Прошло пятнадцать лет. Апельсинные деревья выросли. Колонисты выстроили дом, купили лошадей и коз. Но иные женились, наплодили детей, и, когда выпадал неурожайный год, нищета колонии оказывалась еще страшнее, чем раньше. Два раза им помог Национальный банк. У них образовались неоплатные долги, но они гордились тем, что в Кадимо — триста жителей и своя школа. Они гордились тем, что к ним возили приезжих показывать героев-халуцим — ранних колонистов еврейской страны.
Все эти годы наборщик искал работу. Он то находил ее, то снова терял. Одно время он служил носильщиком в Хайфе, потом работал на прокладке шоссе в Газе.
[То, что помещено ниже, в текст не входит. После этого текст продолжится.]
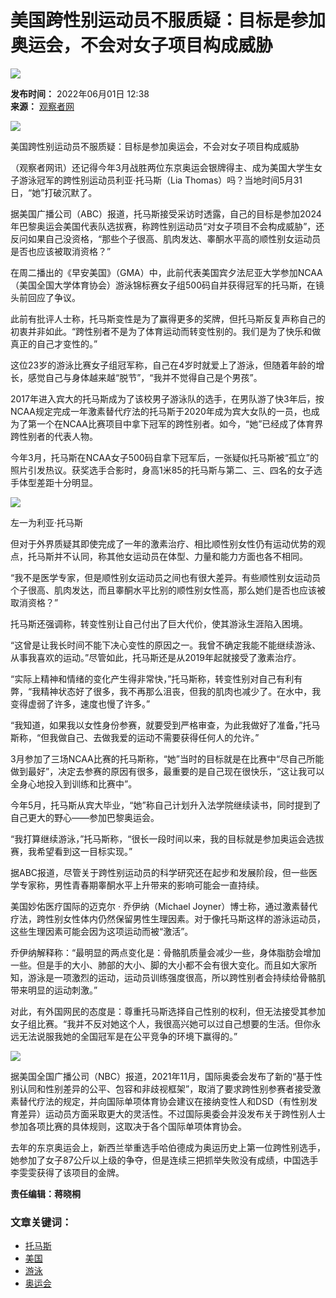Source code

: # 美国跨性别运动员不服质疑：目标是参加奥运会，不会对女子项目构成威胁

![](//beacon.sina.com.cn/a.gif?noScript)

**发布时间：** 2022年06月01日 12:38  
**来源：** [观察者网](https://www.toutiao.com/i7104126316143706656)  

![](//n.sinaimg.cn/sinakd20220601s/199/w640h359/20220601/aecf-2cde6ff1527dba12eba1105fd0ad3da7.jpg)

美国跨性别运动员不服质疑：目标是参加奥运会，不会对女子项目构成威胁

（观察者网讯）还记得今年3月战胜两位东京奥运会银牌得主、成为美国大学生女子游泳冠军的跨性别运动员利亚·托马斯（Lia Thomas）吗？当地时间5月31日，“她”打破沉默了。

据美国广播公司（ABC）报道，托马斯接受采访时透露，自己的目标是参加2024年巴黎奥运会美国代表队选拔赛，称跨性别运动员“对女子项目不会构成威胁”，还反问如果自己没资格，“那些个子很高、肌肉发达、睾酮水平高的顺性别女运动员是否也应该被取消资格？”

在周二播出的《早安美国》（GMA）中，此前代表美国宾夕法尼亚大学参加NCAA（美国全国大学体育协会）游泳锦标赛女子组500码自并获得冠军的托马斯，在镜头前回应了争议。

此前有批评人士称，托马斯变性是为了赢得更多的奖牌，但托马斯反复声称自己的初衷并非如此。“跨性别者不是为了体育运动而转变性别的。我们是为了快乐和做真正的自己才变性的。”

这位23岁的游泳比赛女子组冠军称，自己在4岁时就爱上了游泳，但随着年龄的增长，感觉自己与身体越来越“脱节”，“我并不觉得自己是个男孩”。

2017年进入宾大的托马斯成为了该校男子游泳队的选手，在男队游了快3年后，按NCAA规定完成一年激素替代疗法的托马斯于2020年成为宾大女队的一员，也成为了第一个在NCAA比赛项目中拿下冠军的跨性别者。如今，“她”已经成了体育界跨性别者的代表人物。

今年3月，托马斯在NCAA女子500码自拿下冠军后，一张疑似托马斯被“孤立”的照片引发热议。获奖选手合影时，身高1米85的托马斯与第二、三、四名的女子选手体型差距十分明显。

![](//n.sinaimg.cn/sinakd20220601s/199/w640h359/20220601/b756-71b3e142a5ffb11ffc84b6e1469c9744.png)

左一为利亚·托马斯

但对于外界质疑其即使完成了一年的激素治疗、相比顺性别女性仍有运动优势的观点，托马斯并不认同，称其他女运动员在体型、力量和能力方面也各不相同。

“我不是医学专家，但是顺性别女运动员之间也有很大差异。有些顺性别女运动员个子很高、肌肉发达，而且睾酮水平比别的顺性别女性高，那么她们是否也应该被取消资格？”

托马斯还强调称，转变性别让自己付出了巨大代价，使其游泳生涯陷入困境。

“这曾是让我长时间不能下决心变性的原因之一。我曾不确定我能不能继续游泳、从事我喜欢的运动。”尽管如此，托马斯还是从2019年起就接受了激素治疗。

“实际上精神和情绪的变化产生得非常快，”托马斯称，转变性别对自己有利有弊，“我精神状态好了很多，我不再那么沮丧，但我的肌肉也减少了。在水中，我变得虚弱了许多，速度也慢了许多。”

“我知道，如果我以女性身份参赛，就要受到严格审查，为此我做好了准备，”托马斯称，“但我做自己、去做我爱的运动不需要获得任何人的允许。”

3月参加了三场NCAA比赛的托马斯称，“她”当时的目标就是在比赛中“尽自己所能做到最好”，决定去参赛的原因有很多，最重要的是自己现在很快乐，“这让我可以全身心地投入到训练和比赛中”。

今年5月，托马斯从宾大毕业，“她”称自己计划升入法学院继续读书，同时提到了自己更大的野心——参加巴黎奥运会。

“我打算继续游泳，”托马斯称，“很长一段时间以来，我的目标就是参加奥运会选拔赛，我希望看到这一目标实现。”

据ABC报道，尽管关于跨性别运动员的科学研究还在起步和发展阶段，但一些医学专家称，男性青春期睾酮水平上升带来的影响可能会一直持续。

美国妙佑医疗国际的迈克尔 · 乔伊纳（Michael Joyner）博士称，通过激素替代疗法，跨性别女性体内仍然保留男性生理因素。对于像托马斯这样的游泳运动员，这些生理因素可能会因为这项运动而被“激活”。

乔伊纳解释称：“最明显的两点变化是：骨骼肌质量会减少一些，身体脂肪会增加一些。但是手的大小、肺部的大小、脚的大小都不会有很大变化。而且如大家所知，游泳是一项激烈的运动，运动员训练强度很高，所以跨性别者会持续给骨骼肌带来明显的运动刺激。”

对此，有外国网民的态度是：尊重托马斯选择自己性别的权利，但无法接受其参加女子组比赛。“我并不反对她这个人，我很高兴她可以过自己想要的生活。但你永远无法说服我她的全国冠军是在公平竞争的环境下赢得的。”

![](//n.sinaimg.cn/sinakd20220601s/12/w537h275/20220601/80f0-8804b9af7002cb7cb2a1ee9d0ada8511.jpg)

据美国全国广播公司（NBC）报道，2021年11月，国际奥委会发布了新的“基于性别认同和性别差异的公平、包容和非歧视框架”，取消了要求跨性别参赛者接受激素替代疗法的规定，并向国际单项体育协会建议在接纳变性人和DSD（有性别发育差异）运动员方面采取更大的灵活性。不过国际奥委会并没发布关于跨性别人士参加各项比赛的具体规则，这取决于各个国际单项体育协会。

去年的东京奥运会上，新西兰举重选手哈伯德成为奥运历史上第一位跨性别选手，她参加了女子87公斤以上级的争夺，但是连续三把抓举失败没有成绩，中国选手李雯雯获得了该项目的金牌。

**责任编辑：蒋晓桐**  

### 文章关键词：
- [托马斯](http://tags.finance.sina.com.cn/托马斯) 
- [美国](http://tags.finance.sina.com.cn/美国) 
- [游泳](http://tags.finance.sina.com.cn/游泳) 
- [奥运会](http://tags.finance.sina.com.cn/奥运会)
<!-- tcd_original_link https://finance.sina.com.cn/world/gjcj/2022-06-01/doc-imizirau5978994.shtml -->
Он побывал и на соляных промыслах, и в поместье богатого араба.
— Я работал, — рассказывал он, — в садах и виноградниках самого Мусы-Казим-паши Эль-Хуссейна.
Муса-Казим-паша Эль-Хуссейн был крупным феодалом, одним из двадцати пяти богатых арабов-помещиков, которым из двадцати миллионов денумов всей полезной земли принадлежит пятнадцать миллионов. Его виноградники и апельсинные и оливковые рощи были самыми плодоносными в Южной Самарии, а Иерусалимские горы были изрыты его масличными террасами.
Квартирохозяин Гордона рассказывал, что он только на днях вернулся с работы у Эль-Хуссейна.
— Сколько же вы заработали?
— Два фунта.
Он готовился прожить зиму на четыре египетских фунта. Остальные два обещал ему за угол Гордон.
— Из первого заработка, — сказал он, прикладывая руку к сердцу.
Хозяин сам долго страдал здесь без ночлега и поверил ему.
«Я брожу по Иерусалиму, — писал Гордон, — я целые дни брожу по Иерусалиму. Я только могу и делать, что бродить по Иерусалиму. Наша еврейская молодежь его ругает, а между тем он прекрасен. Они говорят: „Иерусалим — город старья, он мешает развитию новой Палестины. Молодому человеку стыдно жить в Иерусалиме среди больниц и богаделен, среди жалких стариков, проводящих все дни у Стены Плача“… Я побывал, наконец, у Стены Плача, и знаешь ли ты, кого я там встретил? Нашего ребе Акиву!»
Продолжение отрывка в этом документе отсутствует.